[[ RECORDED INFORMATION, beginning ]]

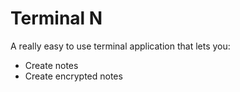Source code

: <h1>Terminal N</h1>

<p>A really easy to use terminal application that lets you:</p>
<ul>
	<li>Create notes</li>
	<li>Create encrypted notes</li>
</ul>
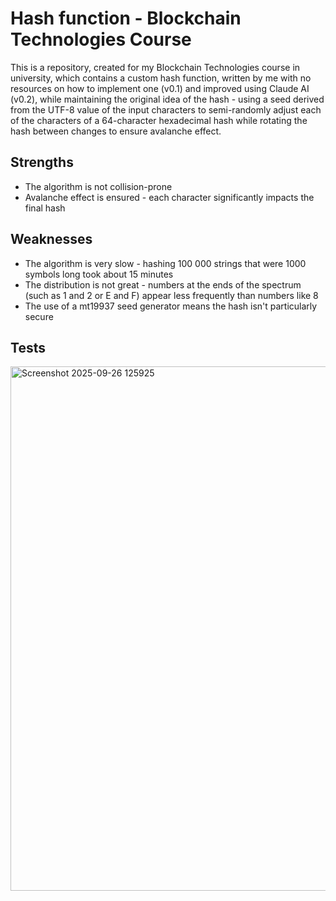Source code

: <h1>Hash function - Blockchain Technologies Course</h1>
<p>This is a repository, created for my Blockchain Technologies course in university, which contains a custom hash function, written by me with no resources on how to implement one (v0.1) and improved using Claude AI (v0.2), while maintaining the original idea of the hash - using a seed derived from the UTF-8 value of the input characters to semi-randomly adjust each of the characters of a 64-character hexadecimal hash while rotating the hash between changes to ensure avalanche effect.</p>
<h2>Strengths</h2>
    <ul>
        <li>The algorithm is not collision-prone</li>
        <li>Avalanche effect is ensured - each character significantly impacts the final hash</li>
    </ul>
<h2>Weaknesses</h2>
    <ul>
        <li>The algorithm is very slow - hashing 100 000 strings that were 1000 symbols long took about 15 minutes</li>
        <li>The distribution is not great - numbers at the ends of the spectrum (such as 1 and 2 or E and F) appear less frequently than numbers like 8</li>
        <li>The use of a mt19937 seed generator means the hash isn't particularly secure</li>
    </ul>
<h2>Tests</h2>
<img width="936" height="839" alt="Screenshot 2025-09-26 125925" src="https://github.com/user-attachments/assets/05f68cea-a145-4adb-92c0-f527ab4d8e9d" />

[[ RECORDED INFORMATION, end ]]
[[ RECORDED INFORMATION, beginning ]]

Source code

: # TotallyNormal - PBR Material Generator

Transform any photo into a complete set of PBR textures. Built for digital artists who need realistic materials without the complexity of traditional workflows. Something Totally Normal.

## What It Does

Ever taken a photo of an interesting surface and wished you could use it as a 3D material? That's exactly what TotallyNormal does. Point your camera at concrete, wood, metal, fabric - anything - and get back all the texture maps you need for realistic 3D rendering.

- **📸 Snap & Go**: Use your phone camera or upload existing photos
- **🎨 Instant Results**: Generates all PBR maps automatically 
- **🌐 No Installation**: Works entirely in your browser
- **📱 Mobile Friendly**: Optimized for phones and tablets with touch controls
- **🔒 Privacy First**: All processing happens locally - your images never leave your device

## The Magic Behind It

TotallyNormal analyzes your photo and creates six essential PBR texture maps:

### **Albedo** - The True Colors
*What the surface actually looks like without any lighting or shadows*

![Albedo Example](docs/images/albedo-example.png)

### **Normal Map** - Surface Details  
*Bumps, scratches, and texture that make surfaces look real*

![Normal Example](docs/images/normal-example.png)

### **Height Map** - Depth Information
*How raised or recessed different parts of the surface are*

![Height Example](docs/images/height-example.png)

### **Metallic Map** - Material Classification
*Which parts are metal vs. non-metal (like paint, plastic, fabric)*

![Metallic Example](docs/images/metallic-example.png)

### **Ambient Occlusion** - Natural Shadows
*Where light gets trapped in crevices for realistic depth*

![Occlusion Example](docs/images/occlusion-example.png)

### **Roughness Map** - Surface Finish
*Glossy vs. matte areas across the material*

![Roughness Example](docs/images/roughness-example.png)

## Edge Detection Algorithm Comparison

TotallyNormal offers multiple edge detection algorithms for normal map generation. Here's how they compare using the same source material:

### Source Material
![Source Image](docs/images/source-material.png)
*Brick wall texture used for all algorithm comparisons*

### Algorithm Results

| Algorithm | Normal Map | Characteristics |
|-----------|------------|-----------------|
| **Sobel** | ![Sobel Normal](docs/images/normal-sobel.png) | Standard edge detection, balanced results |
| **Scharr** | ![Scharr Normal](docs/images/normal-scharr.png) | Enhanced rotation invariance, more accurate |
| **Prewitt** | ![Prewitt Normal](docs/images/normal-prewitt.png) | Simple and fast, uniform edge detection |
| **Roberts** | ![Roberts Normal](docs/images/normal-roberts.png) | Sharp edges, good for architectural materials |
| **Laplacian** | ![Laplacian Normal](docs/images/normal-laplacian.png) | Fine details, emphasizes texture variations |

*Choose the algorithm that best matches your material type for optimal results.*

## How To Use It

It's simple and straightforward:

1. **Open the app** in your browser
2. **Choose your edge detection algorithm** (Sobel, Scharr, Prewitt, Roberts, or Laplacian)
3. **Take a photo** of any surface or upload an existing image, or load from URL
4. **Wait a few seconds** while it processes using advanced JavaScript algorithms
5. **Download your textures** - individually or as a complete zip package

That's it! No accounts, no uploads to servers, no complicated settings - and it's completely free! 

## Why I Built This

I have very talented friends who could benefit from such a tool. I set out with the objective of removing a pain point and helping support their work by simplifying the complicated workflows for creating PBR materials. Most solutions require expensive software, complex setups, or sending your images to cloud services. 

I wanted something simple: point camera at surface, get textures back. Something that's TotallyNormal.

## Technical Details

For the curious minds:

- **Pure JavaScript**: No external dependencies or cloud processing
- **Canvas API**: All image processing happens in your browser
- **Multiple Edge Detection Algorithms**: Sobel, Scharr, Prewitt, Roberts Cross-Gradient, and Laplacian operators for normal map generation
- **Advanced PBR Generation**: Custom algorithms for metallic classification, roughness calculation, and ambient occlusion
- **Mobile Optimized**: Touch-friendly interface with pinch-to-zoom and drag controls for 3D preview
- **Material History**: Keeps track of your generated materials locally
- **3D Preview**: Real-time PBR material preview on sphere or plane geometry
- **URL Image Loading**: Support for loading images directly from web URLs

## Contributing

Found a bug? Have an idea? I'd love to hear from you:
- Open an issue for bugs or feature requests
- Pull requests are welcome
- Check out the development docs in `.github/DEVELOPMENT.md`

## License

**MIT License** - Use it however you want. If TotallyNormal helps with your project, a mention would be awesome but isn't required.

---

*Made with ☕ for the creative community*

[[ RECORDED INFORMATION, end ]]
[[ RECORDED INFORMATION, beginning ]]

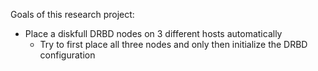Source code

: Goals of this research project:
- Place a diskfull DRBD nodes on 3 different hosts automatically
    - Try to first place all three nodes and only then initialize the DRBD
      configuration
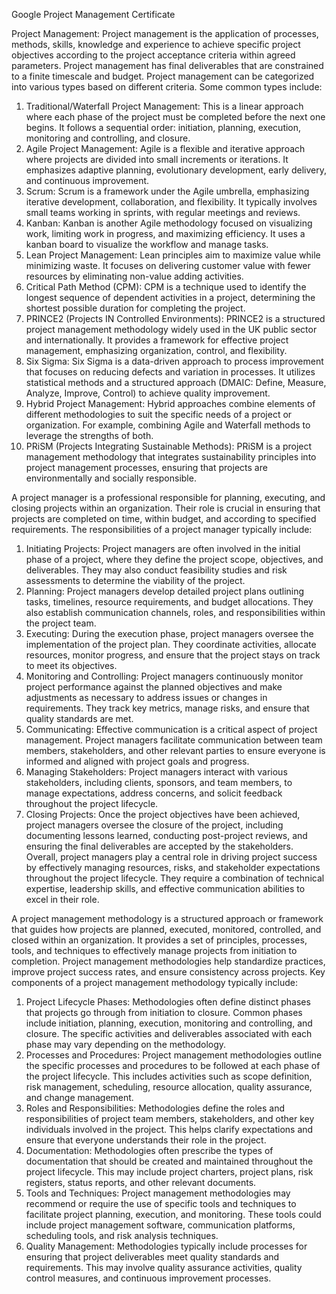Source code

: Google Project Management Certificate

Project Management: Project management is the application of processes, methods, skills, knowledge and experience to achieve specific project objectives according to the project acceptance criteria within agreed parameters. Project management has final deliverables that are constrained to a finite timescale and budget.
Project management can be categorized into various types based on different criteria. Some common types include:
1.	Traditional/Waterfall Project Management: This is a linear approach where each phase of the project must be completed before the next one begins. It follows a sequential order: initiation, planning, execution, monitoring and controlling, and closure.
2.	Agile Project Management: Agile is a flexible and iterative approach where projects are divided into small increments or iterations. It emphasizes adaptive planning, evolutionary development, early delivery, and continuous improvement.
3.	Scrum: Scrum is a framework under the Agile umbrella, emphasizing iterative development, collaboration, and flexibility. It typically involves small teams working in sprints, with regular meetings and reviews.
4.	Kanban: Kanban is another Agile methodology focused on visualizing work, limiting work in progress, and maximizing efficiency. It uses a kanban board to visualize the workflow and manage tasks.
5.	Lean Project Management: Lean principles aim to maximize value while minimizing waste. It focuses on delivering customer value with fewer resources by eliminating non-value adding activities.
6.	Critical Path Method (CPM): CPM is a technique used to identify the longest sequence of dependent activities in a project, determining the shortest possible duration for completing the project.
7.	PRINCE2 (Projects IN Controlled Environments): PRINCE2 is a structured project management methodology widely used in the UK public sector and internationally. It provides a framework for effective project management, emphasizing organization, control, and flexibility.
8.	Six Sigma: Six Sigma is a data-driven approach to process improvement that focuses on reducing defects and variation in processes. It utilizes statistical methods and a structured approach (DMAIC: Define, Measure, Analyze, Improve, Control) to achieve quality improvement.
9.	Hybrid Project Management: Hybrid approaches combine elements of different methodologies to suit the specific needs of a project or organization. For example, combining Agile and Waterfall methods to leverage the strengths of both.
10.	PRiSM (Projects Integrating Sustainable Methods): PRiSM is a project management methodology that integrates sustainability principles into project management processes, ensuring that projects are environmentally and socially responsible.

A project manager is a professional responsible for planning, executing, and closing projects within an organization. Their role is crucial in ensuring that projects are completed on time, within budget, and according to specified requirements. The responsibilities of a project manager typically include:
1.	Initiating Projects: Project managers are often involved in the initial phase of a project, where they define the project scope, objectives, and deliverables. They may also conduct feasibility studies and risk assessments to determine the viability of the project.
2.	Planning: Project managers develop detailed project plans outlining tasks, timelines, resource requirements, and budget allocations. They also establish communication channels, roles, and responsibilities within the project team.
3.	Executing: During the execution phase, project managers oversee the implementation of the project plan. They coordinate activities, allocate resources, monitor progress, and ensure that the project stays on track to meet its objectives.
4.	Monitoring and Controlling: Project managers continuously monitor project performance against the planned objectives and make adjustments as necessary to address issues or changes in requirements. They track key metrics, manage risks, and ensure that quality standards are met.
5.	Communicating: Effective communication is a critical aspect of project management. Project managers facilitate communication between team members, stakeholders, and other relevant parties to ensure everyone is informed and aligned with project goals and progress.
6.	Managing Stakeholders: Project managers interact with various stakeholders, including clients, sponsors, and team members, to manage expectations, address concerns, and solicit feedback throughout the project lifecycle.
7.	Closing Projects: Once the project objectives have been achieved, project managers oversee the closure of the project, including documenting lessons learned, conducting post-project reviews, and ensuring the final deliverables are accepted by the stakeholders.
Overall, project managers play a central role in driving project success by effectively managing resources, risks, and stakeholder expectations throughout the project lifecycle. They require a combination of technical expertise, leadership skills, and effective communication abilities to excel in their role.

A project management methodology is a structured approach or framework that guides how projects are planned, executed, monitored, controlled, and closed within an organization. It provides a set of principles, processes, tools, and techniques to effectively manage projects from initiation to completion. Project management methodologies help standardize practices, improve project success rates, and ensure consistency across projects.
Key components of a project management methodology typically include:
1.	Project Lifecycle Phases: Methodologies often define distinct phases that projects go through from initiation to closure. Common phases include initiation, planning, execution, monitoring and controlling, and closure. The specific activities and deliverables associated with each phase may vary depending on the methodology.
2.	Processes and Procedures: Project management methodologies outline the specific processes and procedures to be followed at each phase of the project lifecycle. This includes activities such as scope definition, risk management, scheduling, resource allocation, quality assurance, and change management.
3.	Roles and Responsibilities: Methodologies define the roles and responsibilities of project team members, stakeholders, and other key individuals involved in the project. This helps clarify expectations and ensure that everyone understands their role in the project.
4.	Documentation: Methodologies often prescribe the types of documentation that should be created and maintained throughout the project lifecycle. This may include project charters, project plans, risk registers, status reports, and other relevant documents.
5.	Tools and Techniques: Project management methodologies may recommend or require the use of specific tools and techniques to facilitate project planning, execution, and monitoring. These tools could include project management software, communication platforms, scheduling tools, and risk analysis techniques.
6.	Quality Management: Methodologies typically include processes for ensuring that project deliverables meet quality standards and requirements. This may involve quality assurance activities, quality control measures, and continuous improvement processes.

[[ RECORDED INFORMATION, end ]]

◆ EXERCISE PROMPT: Working from the material above, retype exactly the lines from the one with "## Contributing" through the one with "the creative community*", both included, and only those lines.

◆ RESPONSE:
## Contributing

Found a bug? Have an idea? I'd love to hear from you:
- Open an issue for bugs or feature requests
- Pull requests are welcome
- Check out the development docs in `.github/DEVELOPMENT.md`

## License

**MIT License** - Use it however you want. If TotallyNormal helps with your project, a mention would be awesome but isn't required.

---

*Made with ☕ for the creative community*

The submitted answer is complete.